(RECORDS SUPPLIED)
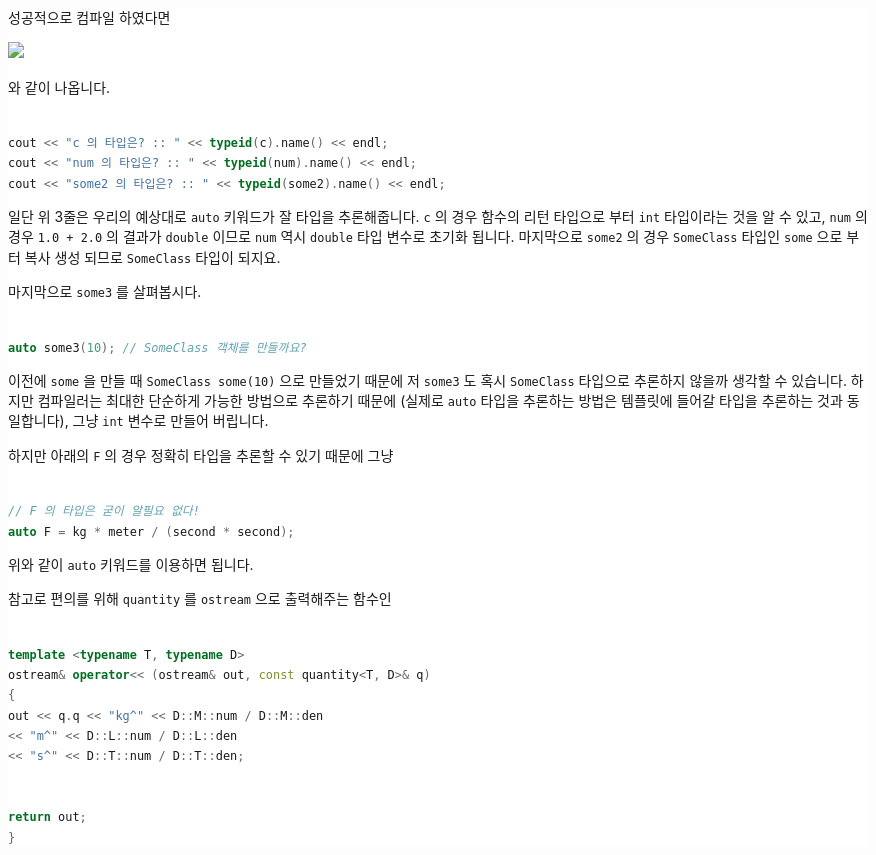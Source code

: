 

성공적으로 컴파일 하였다면


![](http://img1.daumcdn.net/thumb/R1920x0/?fname=http%3A%2F%2Fcfile1.uf.tistory.com%2Fimage%2F212DD2445958AD6337F074)



와 같이 나옵니다.

```cpp

cout << "c 의 타입은? :: " << typeid(c).name() << endl;
cout << "num 의 타입은? :: " << typeid(num).name() << endl;
cout << "some2 의 타입은? :: " << typeid(some2).name() << endl;
```



일단 위 3줄은 우리의 예상대로 `auto` 키워드가 잘 타입을 추론해줍니다. `c` 의 경우 함수의 리턴 타입으로 부터 `int` 타입이라는 것을 알 수 있고, `num` 의 경우 `1.0 + 2.0` 의 결과가 `double` 이므로 `num` 역시 `double` 타입 변수로 초기화 됩니다. 마지막으로 `some2` 의 경우 `SomeClass` 타입인 `some` 으로 부터 복사 생성 되므로 `SomeClass` 타입이 되지요.


마지막으로 `some3` 를 살펴봅시다.

```cpp

auto some3(10); // SomeClass 객체를 만들까요?
```



이전에 `some` 을 만들 때 `SomeClass some(10)` 으로 만들었기 때문에 저 `some3` 도 혹시 `SomeClass` 타입으로 추론하지 않을까 생각할 수 있습니다. 하지만 컴파일러는 최대한 단순하게 가능한 방법으로 추론하기 때문에 (실제로 `auto` 타입을 추론하는 방법은 템플릿에 들어갈 타입을 추론하는 것과 동일합니다), 그냥 `int` 변수로 만들어 버립니다.


하지만 아래의 `F` 의 경우 정확히 타입을 추론할 수 있기 때문에 그냥

```cpp

// F 의 타입은 굳이 알필요 없다!
auto F = kg * meter / (second * second);
```



위와 같이 `auto` 키워드를 이용하면 됩니다.


참고로 편의를 위해 `quantity` 를 `ostream` 으로 출력해주는 함수인
```cpp

template <typename T, typename D>
ostream& operator<< (ostream& out, const quantity<T, D>& q)
{
out << q.q << "kg^" << D::M::num / D::M::den
<< "m^" << D::L::num / D::L::den
<< "s^" << D::T::num / D::T::den;


return out;
}
```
(End RECORDS SUPPLIED)
Reproduce the lines above exactly, image-free.

Source code

: 

성공적으로 컴파일 하였다면


![](http://img1.daumcdn.net/thumb/R1920x0/?fname=http%3A%2F%2Fcfile1.uf.tistory.com%2Fimage%2F212DD2445958AD6337F074)



와 같이 나옵니다.

```cpp

cout << "c 의 타입은? :: " << typeid(c).name() << endl;
cout << "num 의 타입은? :: " << typeid(num).name() << endl;
cout << "some2 의 타입은? :: " << typeid(some2).name() << endl;
```



일단 위 3줄은 우리의 예상대로 `auto` 키워드가 잘 타입을 추론해줍니다. `c` 의 경우 함수의 리턴 타입으로 부터 `int` 타입이라는 것을 알 수 있고, `num` 의 경우 `1.0 + 2.0` 의 결과가 `double` 이므로 `num` 역시 `double` 타입 변수로 초기화 됩니다. 마지막으로 `some2` 의 경우 `SomeClass` 타입인 `some` 으로 부터 복사 생성 되므로 `SomeClass` 타입이 되지요.


마지막으로 `some3` 를 살펴봅시다.

```cpp

auto some3(10); // SomeClass 객체를 만들까요?
```



이전에 `some` 을 만들 때 `SomeClass some(10)` 으로 만들었기 때문에 저 `some3` 도 혹시 `SomeClass` 타입으로 추론하지 않을까 생각할 수 있습니다. 하지만 컴파일러는 최대한 단순하게 가능한 방법으로 추론하기 때문에 (실제로 `auto` 타입을 추론하는 방법은 템플릿에 들어갈 타입을 추론하는 것과 동일합니다), 그냥 `int` 변수로 만들어 버립니다.


하지만 아래의 `F` 의 경우 정확히 타입을 추론할 수 있기 때문에 그냥

```cpp

// F 의 타입은 굳이 알필요 없다!
auto F = kg * meter / (second * second);
```



위와 같이 `auto` 키워드를 이용하면 됩니다.


참고로 편의를 위해 `quantity` 를 `ostream` 으로 출력해주는 함수인
```cpp

template <typename T, typename D>
ostream& operator<< (ostream& out, const quantity<T, D>& q)
{
out << q.q << "kg^" << D::M::num / D::M::den
<< "m^" << D::L::num / D::L::den
<< "s^" << D::T::num / D::T::den;


return out;
}
```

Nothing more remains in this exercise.